Graham bell alexander biography of rory gilmore death
Alexander Graham Bell is best known as the inventor of the telephone — the first to transmit the human voice by means of an electric current — but there was much more to this extraordinary man than his breakthrough in communications technology. His grandfather Alexander Bell was an actor, photography enthusiast and elocution professor who may have been the model for Professor Henry Higgins in Pygmalion by playwright George Bernard Shaw.
He was encouraged by his father to study and experiment with anything electrical, including telegraph technology. These illustrated the kind of learning he relished: hands-on discovery. This job reinforced his lifelong commitment to the interests of the deaf community.
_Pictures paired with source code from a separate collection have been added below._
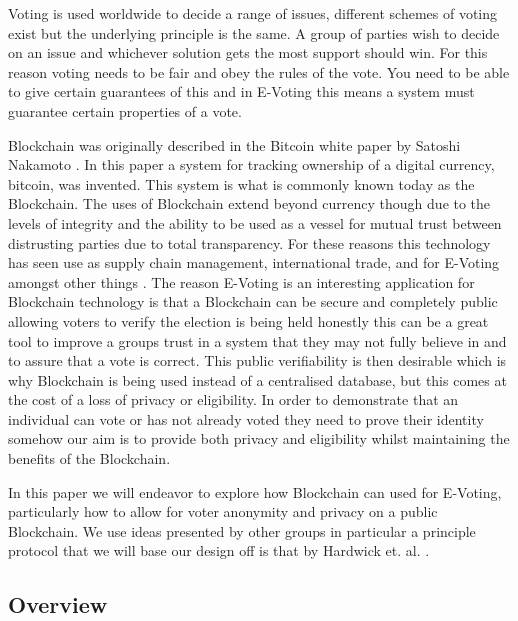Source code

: \documentclass{entcs}
\begin{document}
Voting is used worldwide to decide a range of issues, different schemes of voting exist but the underlying principle is the same. A group of parties wish to decide on an issue and whichever solution gets the most support should win. For this reason voting needs to be fair and obey the rules of the vote. You need to be able to give certain guarantees of this and in E-Voting this means a system must guarantee certain properties of a vote.

Blockchain was originally described in the Bitcoin white paper by Satoshi Nakamoto \cite{BTCWhitepaper}. In this paper a system for tracking ownership of a digital currency, bitcoin, was invented. This system is what is commonly known today as the Blockchain. The uses of Blockchain extend beyond currency though due to the levels of integrity and the ability to be used as a vessel for mutual trust between distrusting parties due to total transparency. For these reasons this technology has seen use as supply chain management, international trade, and for E-Voting amongst other things \cite{wust2018need}. The reason E-Voting is an interesting application for Blockchain technology is that a Blockchain can be secure and completely public allowing voters to verify the election is being held honestly this can be a great tool to improve a groups trust in a system that they may not fully believe in and to assure that a vote is correct. This public verifiability is then desirable which is why Blockchain is being used instead of a centralised database, but this comes at the cost of a loss of privacy or eligibility. In order to demonstrate that an individual can vote or has not already voted they need to prove their identity somehow our aim is to provide both privacy and eligibility whilst maintaining the benefits of the Blockchain.

In this paper we will endeavor to explore how Blockchain can used for E-Voting, particularly how to allow for voter anonymity and privacy on a public Blockchain. We use ideas presented by other groups in particular a principle protocol that we will base our design off is that by Hardwick et. al. \cite{hardwick2018}.

\subsection{Overview}
\end{document}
Rory gilmore book list by episode
He also tutored and mentored private students, including Helen Keller — , and facilitated her introduction to teacher Annie Sullivan. Bell was a constant source of support for both teacher and student. From to , Bell spent his days teaching hearing-impaired children and his evenings experimenting with sound. The funds for his scientific experiments came from the fathers of two of his students.
To help deaf children, Bell had experimented in the summer of with a human ear and attached bones, along with materials including magnets and smoked glass. It was then that he conceived the theory of the telephone: that an electric current can be made to change its force just as the pressure of air varies during sound production.
That same year he invented a telegraph that could send several messages at once over one wire, as well as a telephonic-telegraphic receiver While Bell supplied the ideas, Boston machinist Thomas Watson created the equipment.